Наибольшей художественной силы, как видно, он добивался там, где реалистическая изобразительность находилась в ладу с объектом, по-родному близким писателю, где в контрастном сопоставлении с природой появляется деревенский человек – шире – вся крестьянская Россия, немотная, грубо-первобытная, не ведающая, что будет завтра. Движение Бунина-прозаика от середины 1890-х к началу 1900-х годов проявляется прежде всего в расширении масштабности, кругозора, в переходе от наблюдений над отдельными судьбами крестьян или мелкопоместных дворян к обобщающим размышлениям.
Так, очерковые зарисовки косной жизни, в которую ворвалась «чугунка», перерастают в раздумья о целой стране и ее «унылом лесном народе»: «На платформах стоят люди из этих деревушек – несколько нищих в рваных полушубках, лохматых, с простуженными горлами, но таких смиренных и с такими чистыми, почти детскими глазами… И, тупо глядя на поезд, они тоже говорят ему своими взглядами:
– Делайте, как знаете, – нам податься некуда. А что из этого выйдет, мы не знаем.
Гляжу и я на этот молодой, замученный народ… На великую пустыню России медленно сходит долгая и молчаливая ночь…» («Новая дорога», 1901).
Вблизи грандиозной и таинственной мистерии природы, с немолчным гулом сосен и кротким мерцанием звезд, скоротечная жизнь деревенского человека предстает в особенно резком пересечении черт чистой простоты, первозданности и жалкости, почти постыдной убогости, внеисторизма («древляне, татарщина» – «Мелитон»; «совсем дикарская деревушка!» – «Сосны»).

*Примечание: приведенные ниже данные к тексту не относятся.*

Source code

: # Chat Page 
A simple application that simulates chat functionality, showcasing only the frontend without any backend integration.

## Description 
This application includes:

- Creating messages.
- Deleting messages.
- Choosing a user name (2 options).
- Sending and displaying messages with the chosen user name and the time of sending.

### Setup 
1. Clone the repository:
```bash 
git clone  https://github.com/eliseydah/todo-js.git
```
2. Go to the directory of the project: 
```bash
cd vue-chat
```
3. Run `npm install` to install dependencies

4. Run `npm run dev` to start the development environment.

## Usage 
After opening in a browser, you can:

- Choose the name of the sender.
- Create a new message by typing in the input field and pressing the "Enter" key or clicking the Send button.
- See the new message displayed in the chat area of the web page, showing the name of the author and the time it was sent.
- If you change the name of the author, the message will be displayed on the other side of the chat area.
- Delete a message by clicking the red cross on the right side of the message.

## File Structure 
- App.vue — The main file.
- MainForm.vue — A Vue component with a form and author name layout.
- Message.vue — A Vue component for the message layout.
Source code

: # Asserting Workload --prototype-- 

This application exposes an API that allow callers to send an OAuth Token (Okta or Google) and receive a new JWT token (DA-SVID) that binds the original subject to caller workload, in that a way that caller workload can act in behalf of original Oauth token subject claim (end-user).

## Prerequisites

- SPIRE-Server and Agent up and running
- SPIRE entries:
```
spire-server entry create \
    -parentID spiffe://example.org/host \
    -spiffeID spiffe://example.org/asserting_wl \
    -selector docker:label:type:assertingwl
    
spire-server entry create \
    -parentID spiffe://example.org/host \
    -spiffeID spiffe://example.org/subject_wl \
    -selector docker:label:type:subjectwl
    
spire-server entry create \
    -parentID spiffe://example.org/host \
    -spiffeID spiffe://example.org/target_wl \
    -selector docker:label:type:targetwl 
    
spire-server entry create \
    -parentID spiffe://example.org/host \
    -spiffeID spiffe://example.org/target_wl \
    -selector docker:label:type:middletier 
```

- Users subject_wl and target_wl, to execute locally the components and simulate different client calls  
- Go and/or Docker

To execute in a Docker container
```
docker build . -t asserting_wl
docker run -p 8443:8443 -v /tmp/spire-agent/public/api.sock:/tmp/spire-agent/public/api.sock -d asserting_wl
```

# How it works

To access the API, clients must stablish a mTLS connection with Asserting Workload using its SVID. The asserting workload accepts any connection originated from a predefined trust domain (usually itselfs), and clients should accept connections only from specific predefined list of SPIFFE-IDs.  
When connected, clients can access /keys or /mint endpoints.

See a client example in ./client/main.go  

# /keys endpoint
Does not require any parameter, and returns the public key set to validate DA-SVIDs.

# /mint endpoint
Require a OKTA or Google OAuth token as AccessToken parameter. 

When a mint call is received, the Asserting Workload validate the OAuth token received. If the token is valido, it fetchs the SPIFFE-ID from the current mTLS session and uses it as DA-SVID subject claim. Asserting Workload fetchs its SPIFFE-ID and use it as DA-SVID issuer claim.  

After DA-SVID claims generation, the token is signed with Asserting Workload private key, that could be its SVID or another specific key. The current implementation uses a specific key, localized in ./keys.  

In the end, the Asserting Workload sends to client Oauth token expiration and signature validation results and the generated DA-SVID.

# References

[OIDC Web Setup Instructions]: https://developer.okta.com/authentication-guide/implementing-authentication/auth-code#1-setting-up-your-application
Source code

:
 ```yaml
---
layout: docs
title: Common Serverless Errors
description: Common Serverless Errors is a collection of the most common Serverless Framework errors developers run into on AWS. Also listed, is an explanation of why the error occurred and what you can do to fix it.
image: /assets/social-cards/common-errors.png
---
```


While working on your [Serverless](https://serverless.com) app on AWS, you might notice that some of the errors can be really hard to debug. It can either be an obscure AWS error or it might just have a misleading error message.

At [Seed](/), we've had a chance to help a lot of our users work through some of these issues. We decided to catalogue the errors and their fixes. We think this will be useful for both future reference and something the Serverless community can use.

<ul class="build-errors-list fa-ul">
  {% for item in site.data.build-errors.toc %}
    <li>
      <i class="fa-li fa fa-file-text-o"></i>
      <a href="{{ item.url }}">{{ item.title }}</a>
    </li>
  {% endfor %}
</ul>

Выхода из этих противоречий Бунин не видит. Его симпатии обращены вспять, в патриархальное прошлое, когда (если верить писателю) «склад средней дворянской жизни… имел много общего со складом богатой мужицкой жизни по своей домовитости и сельскому старосветскому благополучию». Если «Новая дорога» и «Сосны» – это думы о крестьянской Руси, то «Антоновские яблоки» (откуда приведена эта цитата) – размышления о судьбе поместного дворянства. Впрочем, для Бунина «усадьба» и «изба» не только не разъединены социальными противоречиями, но, напротив, живут близкими интересами и заботами. Но воздействие «дворянской косточки» ощутимо в бунинских рассказах, написанных на рубеже века, куда сильнее, чем в произведениях 1890-х годов, когда не прерывалась живая связь с деревней.